Biri yer biri bakar, kıyamet bundan kopar...

02 Ekim 2018 Salı

Döviz- faiz- enflasyon üçgeninde tartışılan ekonomik kriz derinleşirken sürekli endişe verici haberler geliyor.
Otomotiv üreticisi TOFAŞ, ekim ayında üretime dokuz gün ara vereceğini açıkladı. Renault, 4 hafta boyunca cumartesi günleri 4-12 vardiyasında üretim olmayacağını bildirdi.
İnşaat sektörü ağır bir borç krizinin içinde.
Konkordato ilan eden şirketlerin sayısı 3000’i aştı.
Geçim sıkıntısı yüzünden kendini yakıp asanların haberleri ardı ardına medyaya yansıyor.
Fiyatlardaki artış ve işsizliğin, emekçilere yönelttiği tehdit giderek büyüyor.Özellikle sağlık sektöründeki tehdit, yaşamsal risk taşıyor.
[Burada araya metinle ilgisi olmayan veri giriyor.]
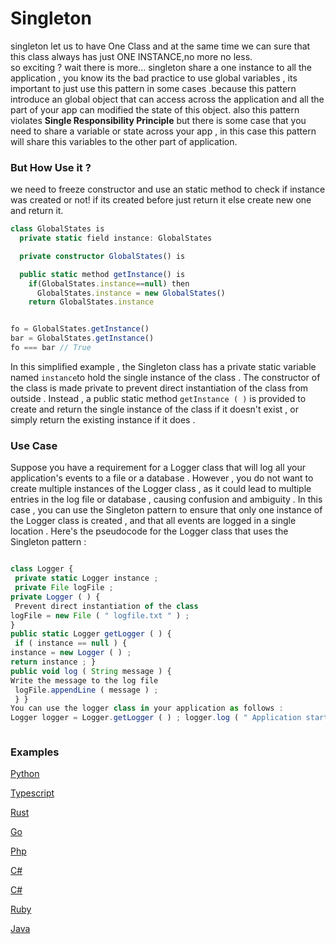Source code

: # Singleton

singleton let us to have One Class and at the same time we can sure that this class always has just ONE INSTANCE,no more no less.
</br>
so exciting ? wait there is more...
singleton share a one instance to all the application , you know its the bad practice to use global variables , its important to just use this pattern in some cases .because this pattern introduce an global object that can access across the application and all the part of your app can modified the state of this object.
also this pattern violates **Single Responsibility Principle**
but there is some case that you need to share a variable or state across your app , in this case this pattern will share this variables to the other part of application.

### But How Use it ?

we need to freeze constructor and use an static method to check if instance was created or not!
if its created before just return it else create new one and return it.

```typescript
class GlobalStates is
  private static field instance: GlobalStates

  private constructor GlobalStates() is

  public static method getInstance() is
    if(GlobalStates.instance==null) then
      GlobalStates.instance = new GlobalStates()
    return GlobalStates.instance


fo = GlobalStates.getInstance()
bar = GlobalStates.getInstance()
fo === bar // True


```

In this simplified example , the Singleton class has a private static variable named `instance`to hold the single instance of the class . The constructor of the class is made private to prevent direct instantiation of the class from outside . Instead , a public static method `getInstance ( )` is provided to create and return the single instance of the class if it doesn't exist , or simply return the existing instance if it does .

### Use Case

Suppose you have a requirement for a Logger class that will log all your application's events to a file or a database . However , you do not want to create multiple instances of the Logger class , as it could lead to multiple entries in the log file or database , causing confusion and ambiguity . In this case , you can use the Singleton pattern to ensure that only one instance of the Logger class is created , and that all events are logged in a single location . Here's the pseudocode for the Logger class that uses the Singleton pattern :

```typescript

class Logger {
 private static Logger instance ;
 private File logFile ;
private Logger ( ) {
 Prevent direct instantiation of the class
logFile = new File ( " logfile.txt " ) ;
}
public static Logger getLogger ( ) {
 if ( instance == null ) {
instance = new Logger ( ) ;
return instance ; }
public void log ( String message ) {
Write the message to the log file
 logFile.appendLine ( message ) ;
 } }
You can use the logger class in your application as follows :
Logger logger = Logger.getLogger ( ) ; logger.log ( " Application started " ) Log the event



```

### Examples

[Python](https://github.com/Syaw0/Design-Patterns/blob/master/src/Creational_Patterns/Singleton/examples/python/singleton.py)

[Typescript](https://github.com/Syaw0/Design-Patterns/blob/master/src/Creational_Patterns/Singleton/examples/typescript/singleton.ts)

[Rust](https://github.com/Syaw0/Design-Patterns/blob/master/src/Creational_Patterns/Singleton/examples/rust/singleton.rs)

[Go](https://github.com/Syaw0/Design-Patterns/blob/master/src/Creational_Patterns/Singleton/examples/go/singleton.go)

[Php](https://github.com/Syaw0/Design-Patterns/blob/master/src/Creational_Patterns/Singleton/examples/php/singleton.php)

[C#](https://github.com/Syaw0/Design-Patterns/blob/master/src/Creational_Patterns/Singleton/examples/c#/singleton.cs)

[C#](https://github.com/Syaw0/Design-Patterns/blob/master/src/Creational_Patterns/Singleton/examples/c#/singleton2.cs)

[Ruby](https://github.com/Syaw0/Design-Patterns/blob/master/src/Creational_Patterns/Singleton/examples/ruby/singleton.rb)

[Java](https://github.com/Syaw0/Design-Patterns/blob/master/src/Creational_Patterns/Singleton/examples/java/singleton.java)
SGK finansman açığı zirve yapınca, Yeni Ekonomi Programı’na (YEP) göre, kamuda planlanan tasarrufun 10.1 milyar TL’sinin bu kurumdan yapılacağı açıklandı. SGK, vatandaşların hastalık, işsizlik, sakatlık, ölüm ve analık halinde korunmasını sağlamakla, emekli aylıklarını ve sağlık harcamalarını ödemekle yükümlü bir kurum.Öyleyse vatandaş olarak bilmemiz lazım: Tasarruf nasıl sağlanacak? Hangi harcamalar kesilecek?
Bunun yanıtını bir süredir almaya başladık. Döviz kurlarındaki oynamalar nedeniyle bazı ilaçlar piyasaya giremiyor. Hayati ilaçları bulamıyorsunuz, bazı hayati ilaçları da SGK karşılamıyor. Kısa bir süre önce Ankara’da eczane eczane gezip ilaç arayan biri olarak bunu yakından biliyorum.
Muayene katılım payı ve ilaç katkı payı adı altında dar gelirlilerden ve emeklilerden ilave ücret alınıyor. Diyabet hastaları için hayati önem taşıyan insülin pompasının fiyatına büyük zam geldi; SGK’nin karşıladığı miktar artmayınca hastaların pompayı satan firmaya ödemesi gereken miktar yüzde 100 arttı. Bu ücreti karşılayamayan milyonlarca hasta var!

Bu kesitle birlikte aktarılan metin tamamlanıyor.